### Aim of the task
Read through the entries below and return each line with the word "kudsi".

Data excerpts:
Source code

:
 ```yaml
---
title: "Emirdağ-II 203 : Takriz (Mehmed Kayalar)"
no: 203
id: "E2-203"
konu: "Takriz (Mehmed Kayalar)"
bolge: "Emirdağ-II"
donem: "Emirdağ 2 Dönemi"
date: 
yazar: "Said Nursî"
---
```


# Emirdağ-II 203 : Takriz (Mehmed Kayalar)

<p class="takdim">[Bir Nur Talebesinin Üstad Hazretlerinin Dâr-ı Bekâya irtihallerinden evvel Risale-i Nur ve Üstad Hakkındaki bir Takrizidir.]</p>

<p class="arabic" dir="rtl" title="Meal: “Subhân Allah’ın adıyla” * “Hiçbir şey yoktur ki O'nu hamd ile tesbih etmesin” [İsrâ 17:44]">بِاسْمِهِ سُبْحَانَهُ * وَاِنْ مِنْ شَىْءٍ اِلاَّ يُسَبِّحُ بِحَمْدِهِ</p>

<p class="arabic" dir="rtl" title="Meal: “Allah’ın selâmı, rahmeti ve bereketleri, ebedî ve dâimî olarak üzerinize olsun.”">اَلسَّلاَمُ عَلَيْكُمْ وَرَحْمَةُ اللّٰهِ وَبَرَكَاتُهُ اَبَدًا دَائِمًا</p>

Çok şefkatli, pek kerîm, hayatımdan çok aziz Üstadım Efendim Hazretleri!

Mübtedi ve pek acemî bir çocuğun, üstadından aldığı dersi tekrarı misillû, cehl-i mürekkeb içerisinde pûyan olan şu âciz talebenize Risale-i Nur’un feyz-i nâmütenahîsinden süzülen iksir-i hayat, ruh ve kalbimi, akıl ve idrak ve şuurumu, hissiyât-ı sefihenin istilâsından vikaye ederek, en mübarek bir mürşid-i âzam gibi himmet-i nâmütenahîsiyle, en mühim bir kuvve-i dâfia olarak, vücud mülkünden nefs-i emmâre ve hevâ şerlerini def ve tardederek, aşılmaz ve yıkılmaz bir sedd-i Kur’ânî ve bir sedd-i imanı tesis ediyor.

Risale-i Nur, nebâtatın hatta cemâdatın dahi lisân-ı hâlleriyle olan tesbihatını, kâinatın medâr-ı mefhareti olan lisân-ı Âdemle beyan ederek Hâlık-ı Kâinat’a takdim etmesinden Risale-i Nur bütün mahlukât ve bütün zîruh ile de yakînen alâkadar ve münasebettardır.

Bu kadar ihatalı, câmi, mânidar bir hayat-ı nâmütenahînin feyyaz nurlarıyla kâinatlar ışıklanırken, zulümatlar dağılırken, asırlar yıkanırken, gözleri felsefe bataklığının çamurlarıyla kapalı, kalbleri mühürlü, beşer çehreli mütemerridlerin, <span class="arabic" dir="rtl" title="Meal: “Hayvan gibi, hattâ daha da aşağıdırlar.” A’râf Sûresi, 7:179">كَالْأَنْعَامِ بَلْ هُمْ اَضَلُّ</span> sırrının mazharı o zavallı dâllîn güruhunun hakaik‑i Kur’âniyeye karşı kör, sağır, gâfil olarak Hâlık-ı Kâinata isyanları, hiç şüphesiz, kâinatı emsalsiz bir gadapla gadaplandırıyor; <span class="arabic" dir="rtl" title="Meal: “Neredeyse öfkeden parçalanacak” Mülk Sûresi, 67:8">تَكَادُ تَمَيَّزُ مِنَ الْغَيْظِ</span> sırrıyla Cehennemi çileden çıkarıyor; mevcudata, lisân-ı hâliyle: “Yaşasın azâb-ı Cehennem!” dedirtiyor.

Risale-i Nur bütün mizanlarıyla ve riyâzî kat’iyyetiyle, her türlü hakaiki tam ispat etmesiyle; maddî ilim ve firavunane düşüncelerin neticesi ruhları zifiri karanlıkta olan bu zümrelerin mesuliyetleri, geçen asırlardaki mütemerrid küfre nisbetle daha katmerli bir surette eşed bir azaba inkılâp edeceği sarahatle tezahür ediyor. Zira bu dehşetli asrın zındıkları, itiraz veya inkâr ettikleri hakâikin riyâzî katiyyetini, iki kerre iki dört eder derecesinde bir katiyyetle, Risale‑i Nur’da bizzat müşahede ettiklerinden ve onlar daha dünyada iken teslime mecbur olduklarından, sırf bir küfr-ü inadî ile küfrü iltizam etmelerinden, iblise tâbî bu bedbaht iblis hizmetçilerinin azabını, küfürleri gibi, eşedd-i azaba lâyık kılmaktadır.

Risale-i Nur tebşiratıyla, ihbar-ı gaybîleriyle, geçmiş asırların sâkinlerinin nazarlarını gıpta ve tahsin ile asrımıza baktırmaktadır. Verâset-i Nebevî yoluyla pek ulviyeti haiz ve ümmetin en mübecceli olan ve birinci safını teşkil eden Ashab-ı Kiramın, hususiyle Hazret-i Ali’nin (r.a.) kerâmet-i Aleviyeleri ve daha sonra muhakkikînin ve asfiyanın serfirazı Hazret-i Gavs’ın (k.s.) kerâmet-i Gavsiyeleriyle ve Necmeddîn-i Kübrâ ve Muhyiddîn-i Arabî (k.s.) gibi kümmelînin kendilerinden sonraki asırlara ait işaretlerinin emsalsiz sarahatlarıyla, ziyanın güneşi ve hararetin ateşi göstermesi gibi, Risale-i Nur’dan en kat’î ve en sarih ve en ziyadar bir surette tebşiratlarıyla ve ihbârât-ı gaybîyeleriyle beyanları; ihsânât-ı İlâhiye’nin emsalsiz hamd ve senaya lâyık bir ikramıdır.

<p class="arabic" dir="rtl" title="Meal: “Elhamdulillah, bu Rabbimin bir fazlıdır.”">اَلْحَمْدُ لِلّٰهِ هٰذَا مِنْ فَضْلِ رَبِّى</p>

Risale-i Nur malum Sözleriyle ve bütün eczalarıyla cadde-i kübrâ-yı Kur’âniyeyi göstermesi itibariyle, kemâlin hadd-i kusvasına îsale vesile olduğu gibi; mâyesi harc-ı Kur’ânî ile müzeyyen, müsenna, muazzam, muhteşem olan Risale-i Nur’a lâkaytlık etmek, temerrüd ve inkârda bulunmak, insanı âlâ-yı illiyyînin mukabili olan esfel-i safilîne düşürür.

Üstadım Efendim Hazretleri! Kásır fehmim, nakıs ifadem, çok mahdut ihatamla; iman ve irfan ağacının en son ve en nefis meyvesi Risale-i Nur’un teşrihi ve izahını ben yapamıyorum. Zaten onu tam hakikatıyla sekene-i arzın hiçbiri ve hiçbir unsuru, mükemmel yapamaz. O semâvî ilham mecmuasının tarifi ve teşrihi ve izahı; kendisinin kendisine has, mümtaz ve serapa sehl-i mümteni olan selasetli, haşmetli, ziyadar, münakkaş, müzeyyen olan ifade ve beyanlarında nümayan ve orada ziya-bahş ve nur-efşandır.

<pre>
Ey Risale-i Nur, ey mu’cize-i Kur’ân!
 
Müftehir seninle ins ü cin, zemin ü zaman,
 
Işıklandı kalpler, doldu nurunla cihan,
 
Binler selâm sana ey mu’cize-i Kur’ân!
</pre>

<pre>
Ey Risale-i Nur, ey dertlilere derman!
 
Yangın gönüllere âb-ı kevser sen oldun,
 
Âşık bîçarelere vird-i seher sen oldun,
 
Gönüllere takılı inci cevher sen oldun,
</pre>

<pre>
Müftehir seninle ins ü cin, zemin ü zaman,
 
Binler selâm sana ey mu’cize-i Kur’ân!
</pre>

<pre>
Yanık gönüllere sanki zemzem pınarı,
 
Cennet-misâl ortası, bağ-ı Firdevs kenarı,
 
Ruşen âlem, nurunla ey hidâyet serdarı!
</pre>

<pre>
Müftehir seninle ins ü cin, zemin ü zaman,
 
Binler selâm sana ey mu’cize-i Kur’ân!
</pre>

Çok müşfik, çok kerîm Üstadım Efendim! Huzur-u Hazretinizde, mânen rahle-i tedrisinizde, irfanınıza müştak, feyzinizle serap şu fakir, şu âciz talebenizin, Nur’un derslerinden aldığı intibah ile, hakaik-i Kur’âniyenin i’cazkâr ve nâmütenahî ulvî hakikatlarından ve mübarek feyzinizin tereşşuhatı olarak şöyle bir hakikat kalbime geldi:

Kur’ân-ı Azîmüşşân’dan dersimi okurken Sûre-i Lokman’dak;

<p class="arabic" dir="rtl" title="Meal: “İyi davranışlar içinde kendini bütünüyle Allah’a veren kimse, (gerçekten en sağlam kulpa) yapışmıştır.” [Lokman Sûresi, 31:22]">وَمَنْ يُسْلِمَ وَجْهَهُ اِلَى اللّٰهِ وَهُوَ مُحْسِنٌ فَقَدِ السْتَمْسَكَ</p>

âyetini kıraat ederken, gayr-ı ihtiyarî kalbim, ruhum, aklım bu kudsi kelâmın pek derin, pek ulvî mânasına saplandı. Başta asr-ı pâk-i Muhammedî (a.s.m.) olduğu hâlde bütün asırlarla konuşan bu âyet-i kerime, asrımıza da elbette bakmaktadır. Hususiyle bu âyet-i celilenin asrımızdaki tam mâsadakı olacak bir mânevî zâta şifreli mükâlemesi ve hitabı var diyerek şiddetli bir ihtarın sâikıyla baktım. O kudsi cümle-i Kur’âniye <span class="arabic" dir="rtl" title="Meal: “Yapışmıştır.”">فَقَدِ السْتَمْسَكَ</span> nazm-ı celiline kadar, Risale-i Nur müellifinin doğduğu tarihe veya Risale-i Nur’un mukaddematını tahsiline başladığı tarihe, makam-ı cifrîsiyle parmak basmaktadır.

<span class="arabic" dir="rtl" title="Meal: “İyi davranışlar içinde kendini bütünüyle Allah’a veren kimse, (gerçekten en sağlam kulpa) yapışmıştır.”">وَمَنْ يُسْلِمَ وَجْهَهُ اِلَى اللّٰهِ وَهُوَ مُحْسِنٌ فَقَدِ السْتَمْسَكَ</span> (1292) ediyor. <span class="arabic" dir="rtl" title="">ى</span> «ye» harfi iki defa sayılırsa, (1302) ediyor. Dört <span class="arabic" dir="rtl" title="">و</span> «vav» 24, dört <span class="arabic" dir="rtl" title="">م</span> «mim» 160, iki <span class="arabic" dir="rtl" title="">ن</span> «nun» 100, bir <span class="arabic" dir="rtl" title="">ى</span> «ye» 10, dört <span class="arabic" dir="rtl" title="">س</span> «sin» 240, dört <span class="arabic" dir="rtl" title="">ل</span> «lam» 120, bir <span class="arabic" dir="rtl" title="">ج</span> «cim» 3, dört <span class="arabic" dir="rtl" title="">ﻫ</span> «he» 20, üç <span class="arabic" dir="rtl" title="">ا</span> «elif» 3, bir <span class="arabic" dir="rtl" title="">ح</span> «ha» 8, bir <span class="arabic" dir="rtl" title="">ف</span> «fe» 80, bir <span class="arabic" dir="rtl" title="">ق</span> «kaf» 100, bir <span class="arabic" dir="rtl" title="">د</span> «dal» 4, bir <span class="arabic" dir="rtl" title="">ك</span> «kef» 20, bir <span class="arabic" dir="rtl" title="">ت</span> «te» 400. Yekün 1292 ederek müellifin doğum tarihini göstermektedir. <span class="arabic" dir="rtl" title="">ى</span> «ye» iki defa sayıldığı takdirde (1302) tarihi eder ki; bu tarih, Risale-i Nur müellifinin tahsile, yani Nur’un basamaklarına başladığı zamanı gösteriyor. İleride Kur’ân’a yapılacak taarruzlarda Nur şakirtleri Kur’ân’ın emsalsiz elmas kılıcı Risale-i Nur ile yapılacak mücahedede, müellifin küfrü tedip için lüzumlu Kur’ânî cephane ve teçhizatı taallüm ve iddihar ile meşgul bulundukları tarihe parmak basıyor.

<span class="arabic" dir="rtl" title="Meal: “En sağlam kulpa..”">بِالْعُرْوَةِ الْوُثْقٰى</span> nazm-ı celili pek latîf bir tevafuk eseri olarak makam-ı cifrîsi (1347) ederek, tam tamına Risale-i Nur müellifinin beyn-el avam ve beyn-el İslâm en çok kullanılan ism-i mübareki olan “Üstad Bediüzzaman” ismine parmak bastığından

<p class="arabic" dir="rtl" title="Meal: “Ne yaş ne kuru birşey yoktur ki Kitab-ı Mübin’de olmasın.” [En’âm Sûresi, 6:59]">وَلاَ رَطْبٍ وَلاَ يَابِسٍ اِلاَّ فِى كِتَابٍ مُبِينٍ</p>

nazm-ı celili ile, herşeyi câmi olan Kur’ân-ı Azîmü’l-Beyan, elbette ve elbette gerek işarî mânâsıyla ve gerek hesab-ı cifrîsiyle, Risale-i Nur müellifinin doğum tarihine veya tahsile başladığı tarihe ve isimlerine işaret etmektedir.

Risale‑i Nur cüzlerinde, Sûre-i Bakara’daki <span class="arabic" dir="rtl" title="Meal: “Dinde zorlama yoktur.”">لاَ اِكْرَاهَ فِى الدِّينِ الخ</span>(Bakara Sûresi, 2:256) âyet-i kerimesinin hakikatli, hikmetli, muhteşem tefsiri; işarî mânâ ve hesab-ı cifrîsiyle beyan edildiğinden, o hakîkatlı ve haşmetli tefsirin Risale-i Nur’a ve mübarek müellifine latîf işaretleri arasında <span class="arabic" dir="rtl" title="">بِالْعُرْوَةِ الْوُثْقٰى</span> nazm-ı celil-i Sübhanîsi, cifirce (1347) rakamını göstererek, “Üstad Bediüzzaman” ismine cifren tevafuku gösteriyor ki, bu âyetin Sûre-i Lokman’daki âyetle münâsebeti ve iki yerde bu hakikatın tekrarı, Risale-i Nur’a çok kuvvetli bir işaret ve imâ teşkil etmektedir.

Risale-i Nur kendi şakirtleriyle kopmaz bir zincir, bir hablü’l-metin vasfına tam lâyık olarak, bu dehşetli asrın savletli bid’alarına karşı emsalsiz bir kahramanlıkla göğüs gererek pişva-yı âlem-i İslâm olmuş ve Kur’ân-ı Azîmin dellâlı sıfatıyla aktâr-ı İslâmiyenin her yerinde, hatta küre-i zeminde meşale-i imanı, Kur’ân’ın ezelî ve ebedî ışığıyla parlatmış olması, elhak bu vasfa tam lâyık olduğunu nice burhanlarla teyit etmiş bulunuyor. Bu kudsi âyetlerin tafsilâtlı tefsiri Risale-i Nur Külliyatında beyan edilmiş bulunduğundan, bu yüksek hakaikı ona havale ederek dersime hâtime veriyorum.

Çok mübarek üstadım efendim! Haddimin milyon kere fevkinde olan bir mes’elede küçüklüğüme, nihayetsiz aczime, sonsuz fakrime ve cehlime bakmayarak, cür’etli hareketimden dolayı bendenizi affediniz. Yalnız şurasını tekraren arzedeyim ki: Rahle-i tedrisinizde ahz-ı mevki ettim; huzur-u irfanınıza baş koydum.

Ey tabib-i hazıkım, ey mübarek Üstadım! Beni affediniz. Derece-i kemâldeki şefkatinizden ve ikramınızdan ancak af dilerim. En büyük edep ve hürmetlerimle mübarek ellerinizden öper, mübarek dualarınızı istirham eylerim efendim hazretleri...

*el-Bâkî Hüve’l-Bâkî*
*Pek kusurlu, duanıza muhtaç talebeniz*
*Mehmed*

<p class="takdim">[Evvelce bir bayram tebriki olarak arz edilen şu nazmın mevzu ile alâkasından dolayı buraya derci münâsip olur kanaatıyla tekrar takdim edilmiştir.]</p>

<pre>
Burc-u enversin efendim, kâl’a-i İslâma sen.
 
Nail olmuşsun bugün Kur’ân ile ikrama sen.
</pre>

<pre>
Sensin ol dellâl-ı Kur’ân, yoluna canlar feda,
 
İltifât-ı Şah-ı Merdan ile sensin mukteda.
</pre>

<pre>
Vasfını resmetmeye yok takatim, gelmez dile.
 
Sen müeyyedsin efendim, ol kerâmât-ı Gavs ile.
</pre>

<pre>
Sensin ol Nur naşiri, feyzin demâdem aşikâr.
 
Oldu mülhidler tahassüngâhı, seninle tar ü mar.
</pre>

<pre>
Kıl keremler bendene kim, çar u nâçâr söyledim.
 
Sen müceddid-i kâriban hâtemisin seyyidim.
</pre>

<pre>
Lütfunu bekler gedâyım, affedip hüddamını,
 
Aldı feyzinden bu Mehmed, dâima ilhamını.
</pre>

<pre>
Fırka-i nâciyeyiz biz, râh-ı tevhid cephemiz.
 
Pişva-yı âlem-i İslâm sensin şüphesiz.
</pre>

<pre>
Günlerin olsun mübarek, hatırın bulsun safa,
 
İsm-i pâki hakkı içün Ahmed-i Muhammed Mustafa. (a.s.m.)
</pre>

### Problem solution
âyetini kıraat ederken, gayr-ı ihtiyarî kalbim, ruhum, aklım bu kudsi kelâmın pek derin, pek ulvî mânasına saplandı. Başta asr-ı pâk-i Muhammedî (a.s.m.) olduğu hâlde bütün asırlarla konuşan bu âyet-i kerime, asrımıza da elbette bakmaktadır. Hususiyle bu âyet-i celilenin asrımızdaki tam mâsadakı olacak bir mânevî zâta şifreli mükâlemesi ve hitabı var diyerek şiddetli bir ihtarın sâikıyla baktım. O kudsi cümle-i Kur’âniye <span class="arabic" dir="rtl" title="Meal: “Yapışmıştır.”">فَقَدِ السْتَمْسَكَ</span> nazm-ı celiline kadar, Risale-i Nur müellifinin doğduğu tarihe veya Risale-i Nur’un mukaddematını tahsiline başladığı tarihe, makam-ı cifrîsiyle parmak basmaktadır.
Risale-i Nur kendi şakirtleriyle kopmaz bir zincir, bir hablü’l-metin vasfına tam lâyık olarak, bu dehşetli asrın savletli bid’alarına karşı emsalsiz bir kahramanlıkla göğüs gererek pişva-yı âlem-i İslâm olmuş ve Kur’ân-ı Azîmin dellâlı sıfatıyla aktâr-ı İslâmiyenin her yerinde, hatta küre-i zeminde meşale-i imanı, Kur’ân’ın ezelî ve ebedî ışığıyla parlatmış olması, elhak bu vasfa tam lâyık olduğunu nice burhanlarla teyit etmiş bulunuyor. Bu kudsi âyetlerin tafsilâtlı tefsiri Risale-i Nur Külliyatında beyan edilmiş bulunduğundan, bu yüksek hakaikı ona havale ederek dersime hâtime veriyorum.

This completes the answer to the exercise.